今までの社会システムとか資本主義とお金の事とか。
疑問を感じながらでも何となく日々を送って来たけれど、コロナで顕になった様々な場所、環境、世代、の多くの問題は、「駄目だよね」どころの話では無くなっていた。自分の中で。
社会を構築している大きな土台に大きな大きなハテナマークが付いても、自分に出来る事は微々たるもんで。もちろん微々たる石を積んでいく事はとても大事だけど、人々が、社会が、どんどん崩れていく焦りがあった。取り敢えず「自分が願う世界に自分の身を置く」という以外に思い付かなかった。それ以外にはこれからどうやって生きていったらいいのかが全然分からなかった。
自分が願う世界に近い。それは有機農業だった。
畑仕事は疎か、庭いじりも好きでないし、虫も苦手。そんな自分が農家の仕事が出来るか見当もつかなかったけど、兎に角どう生きていったらいいのか分からないのだから他に手がない。

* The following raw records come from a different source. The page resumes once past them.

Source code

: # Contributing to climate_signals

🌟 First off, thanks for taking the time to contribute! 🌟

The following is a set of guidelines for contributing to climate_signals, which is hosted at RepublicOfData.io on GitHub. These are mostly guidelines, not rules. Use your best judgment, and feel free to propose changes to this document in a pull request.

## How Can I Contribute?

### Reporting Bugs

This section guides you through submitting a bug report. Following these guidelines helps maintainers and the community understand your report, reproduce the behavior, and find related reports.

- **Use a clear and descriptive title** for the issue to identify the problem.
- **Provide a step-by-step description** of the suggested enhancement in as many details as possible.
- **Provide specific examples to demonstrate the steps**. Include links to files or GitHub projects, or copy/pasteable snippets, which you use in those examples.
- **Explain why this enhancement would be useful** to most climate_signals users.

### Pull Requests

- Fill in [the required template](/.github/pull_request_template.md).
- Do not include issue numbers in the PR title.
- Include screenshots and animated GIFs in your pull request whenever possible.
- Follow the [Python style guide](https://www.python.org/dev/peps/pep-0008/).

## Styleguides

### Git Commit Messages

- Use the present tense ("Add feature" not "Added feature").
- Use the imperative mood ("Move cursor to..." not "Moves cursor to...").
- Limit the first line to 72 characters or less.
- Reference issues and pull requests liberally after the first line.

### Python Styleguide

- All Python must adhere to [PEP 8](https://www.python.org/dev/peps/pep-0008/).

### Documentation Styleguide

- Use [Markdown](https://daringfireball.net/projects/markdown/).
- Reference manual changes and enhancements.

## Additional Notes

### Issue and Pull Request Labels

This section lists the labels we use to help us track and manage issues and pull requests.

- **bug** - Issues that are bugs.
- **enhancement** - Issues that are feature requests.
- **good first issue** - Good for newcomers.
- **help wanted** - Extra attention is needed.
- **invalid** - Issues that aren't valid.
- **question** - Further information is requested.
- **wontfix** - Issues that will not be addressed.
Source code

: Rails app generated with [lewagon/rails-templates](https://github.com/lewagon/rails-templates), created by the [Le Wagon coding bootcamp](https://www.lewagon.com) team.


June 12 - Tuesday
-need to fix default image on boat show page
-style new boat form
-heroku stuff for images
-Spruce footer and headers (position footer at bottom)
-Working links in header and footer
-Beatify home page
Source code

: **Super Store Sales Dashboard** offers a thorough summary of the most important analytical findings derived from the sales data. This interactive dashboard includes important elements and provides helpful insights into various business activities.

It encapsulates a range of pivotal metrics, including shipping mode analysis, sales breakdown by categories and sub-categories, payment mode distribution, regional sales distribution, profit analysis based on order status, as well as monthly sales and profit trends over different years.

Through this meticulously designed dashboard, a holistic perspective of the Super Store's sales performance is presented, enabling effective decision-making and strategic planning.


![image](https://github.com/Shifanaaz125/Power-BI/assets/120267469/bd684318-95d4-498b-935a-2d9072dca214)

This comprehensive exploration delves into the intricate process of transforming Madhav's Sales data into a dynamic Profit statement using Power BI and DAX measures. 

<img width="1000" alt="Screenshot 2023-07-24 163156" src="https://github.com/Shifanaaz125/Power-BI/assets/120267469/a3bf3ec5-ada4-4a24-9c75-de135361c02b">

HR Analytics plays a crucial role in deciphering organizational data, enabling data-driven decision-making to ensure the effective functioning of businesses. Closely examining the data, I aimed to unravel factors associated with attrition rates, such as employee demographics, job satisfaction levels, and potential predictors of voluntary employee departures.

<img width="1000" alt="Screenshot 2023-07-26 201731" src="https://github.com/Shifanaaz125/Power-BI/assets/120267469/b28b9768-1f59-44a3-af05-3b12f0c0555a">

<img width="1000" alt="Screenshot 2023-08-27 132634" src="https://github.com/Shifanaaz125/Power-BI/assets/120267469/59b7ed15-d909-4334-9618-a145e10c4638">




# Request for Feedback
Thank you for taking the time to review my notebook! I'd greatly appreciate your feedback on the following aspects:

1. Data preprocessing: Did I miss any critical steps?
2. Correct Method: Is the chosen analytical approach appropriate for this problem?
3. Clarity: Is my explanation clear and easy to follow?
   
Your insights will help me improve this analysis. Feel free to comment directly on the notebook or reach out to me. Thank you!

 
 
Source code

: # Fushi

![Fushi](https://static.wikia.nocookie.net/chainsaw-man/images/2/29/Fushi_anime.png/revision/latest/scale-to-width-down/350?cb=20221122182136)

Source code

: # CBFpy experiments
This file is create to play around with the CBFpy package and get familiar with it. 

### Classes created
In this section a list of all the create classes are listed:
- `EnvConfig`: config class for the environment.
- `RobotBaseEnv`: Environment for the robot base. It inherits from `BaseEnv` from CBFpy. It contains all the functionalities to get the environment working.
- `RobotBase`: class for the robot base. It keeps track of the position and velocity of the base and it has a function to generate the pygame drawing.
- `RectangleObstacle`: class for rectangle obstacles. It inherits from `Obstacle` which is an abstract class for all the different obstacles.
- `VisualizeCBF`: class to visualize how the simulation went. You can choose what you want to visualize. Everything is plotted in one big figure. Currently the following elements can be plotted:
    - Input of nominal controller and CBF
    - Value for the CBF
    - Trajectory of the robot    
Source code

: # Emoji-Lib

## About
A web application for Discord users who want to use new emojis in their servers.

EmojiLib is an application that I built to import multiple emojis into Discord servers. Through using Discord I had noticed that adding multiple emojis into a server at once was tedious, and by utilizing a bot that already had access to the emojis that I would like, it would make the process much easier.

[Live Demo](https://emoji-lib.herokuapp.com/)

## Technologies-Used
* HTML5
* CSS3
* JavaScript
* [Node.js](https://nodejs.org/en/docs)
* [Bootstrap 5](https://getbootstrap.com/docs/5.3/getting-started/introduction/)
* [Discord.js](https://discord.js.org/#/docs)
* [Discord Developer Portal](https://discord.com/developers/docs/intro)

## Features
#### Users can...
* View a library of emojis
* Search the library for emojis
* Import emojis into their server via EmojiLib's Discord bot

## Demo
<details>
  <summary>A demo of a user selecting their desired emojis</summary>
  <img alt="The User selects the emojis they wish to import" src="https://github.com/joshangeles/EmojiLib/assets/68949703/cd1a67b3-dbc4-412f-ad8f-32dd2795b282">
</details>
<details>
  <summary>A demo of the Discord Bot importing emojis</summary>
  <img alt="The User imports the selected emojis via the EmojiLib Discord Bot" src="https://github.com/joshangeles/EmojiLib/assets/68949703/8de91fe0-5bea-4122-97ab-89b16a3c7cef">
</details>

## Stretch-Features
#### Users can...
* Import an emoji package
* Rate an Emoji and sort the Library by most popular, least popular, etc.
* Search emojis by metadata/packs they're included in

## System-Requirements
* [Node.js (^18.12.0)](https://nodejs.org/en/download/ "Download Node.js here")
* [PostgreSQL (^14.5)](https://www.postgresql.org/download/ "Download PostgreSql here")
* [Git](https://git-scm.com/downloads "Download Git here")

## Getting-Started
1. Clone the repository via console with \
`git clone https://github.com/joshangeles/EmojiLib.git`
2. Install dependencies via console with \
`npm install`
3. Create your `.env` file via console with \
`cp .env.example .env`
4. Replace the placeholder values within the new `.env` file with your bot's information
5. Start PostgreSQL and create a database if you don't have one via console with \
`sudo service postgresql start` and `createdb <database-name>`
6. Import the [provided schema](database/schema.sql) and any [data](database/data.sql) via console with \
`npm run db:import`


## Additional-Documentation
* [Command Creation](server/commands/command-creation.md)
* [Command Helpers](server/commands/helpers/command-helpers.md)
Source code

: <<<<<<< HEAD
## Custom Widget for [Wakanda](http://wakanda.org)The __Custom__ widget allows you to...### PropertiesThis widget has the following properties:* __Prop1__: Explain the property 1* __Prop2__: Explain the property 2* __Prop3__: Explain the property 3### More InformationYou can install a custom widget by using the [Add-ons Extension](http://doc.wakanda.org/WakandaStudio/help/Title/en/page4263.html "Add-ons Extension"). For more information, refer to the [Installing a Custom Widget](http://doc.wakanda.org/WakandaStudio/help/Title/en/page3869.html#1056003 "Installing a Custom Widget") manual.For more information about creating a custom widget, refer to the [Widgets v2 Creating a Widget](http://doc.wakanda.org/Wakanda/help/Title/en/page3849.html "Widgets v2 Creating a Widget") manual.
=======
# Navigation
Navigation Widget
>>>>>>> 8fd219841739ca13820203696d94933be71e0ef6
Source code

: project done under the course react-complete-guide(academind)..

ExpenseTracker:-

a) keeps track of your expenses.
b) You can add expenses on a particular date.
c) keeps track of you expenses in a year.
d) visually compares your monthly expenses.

知人に相談をして、そうしたらトントン拍子に話が進んでいって、数日後には農園に面談に行ってた。「出来るのか??」と思いながらなので腰が引けたけど、自分の背中を蹴って行った。
取り敢えず週2で始めてみる?みたいな感じで8月から働き始めた。
その農園は市民農園の形態なのだけど、農園長が有機農家の先駆けみたいな方で、培ってきた知識を「自分の食べる分は作ってみようよ」という柔らかなスタンスで伝えていくというコンセプトの農園だった。

入ったのが夏なのでとにかくエンドレス草刈り。
ビーバーを振り回して刈り続ける。
沖縄の離島に住んでいた時、貸家の庭の草刈りをしていたから初めての作業ではないけれど、1日中刈っていた訳ではないから体はバキバキで湿布だらけ。
でも汗と土にまみれてブンブン刈って、きれいになっていくのは達成感があった。ジュエリー制作の仕事は何日か掛けた仕事が無になるなんていうのがそこそこあるから、シンプルに目に見える仕事というのは自己肯定感にも少し繋がった。同時に「大丈夫か?じぶん」みたいな思いも何処かにあった。50を過ぎた年齢で肉体労働をし始めてるんだな、という不安みたいのが下の方で沸々とあった。
達成感と不安が同居の日々。
そんな中、こちらのnoteを読んだ。

『「他は是吾にあらず 更に何れの時をか待たん」(他の者に任せたのでは自分の修行にならない、またこの仕事は今やるべきものなのだよ)』

読んだ瞬間鳥肌が立って、その後もじわじわと自分の内側に落ちていった。
ビーバーを振ってひたすら草を刈るという作業は自分の糧(時給いくらの事でなくて)となる事であって、そんな素敵なこと、やらないなんて損だよね!みたいな気持ちになった。
根がくそ真面目なので作業効率に変化はないけれど、作業をしている最中の心持ちが変わった。これはとても大きかった。
こちらのnoteに出会えた事に、書いてくださった住職さんに心底感謝をしている。

寒くなってきて、草刈り以外の畑作業が今は殆ど。
畑の事、野菜の事、園長と農園スタッフの女性から聞く話。
知らない事ばかりでとても面白いし、食にまつわる事なのに何にも知らない自分に笑えてくる。スーパーで買う野菜やお肉、お金ありきで手を汚さない便利な生活をしてきたんだなと、再々認識をしているところ。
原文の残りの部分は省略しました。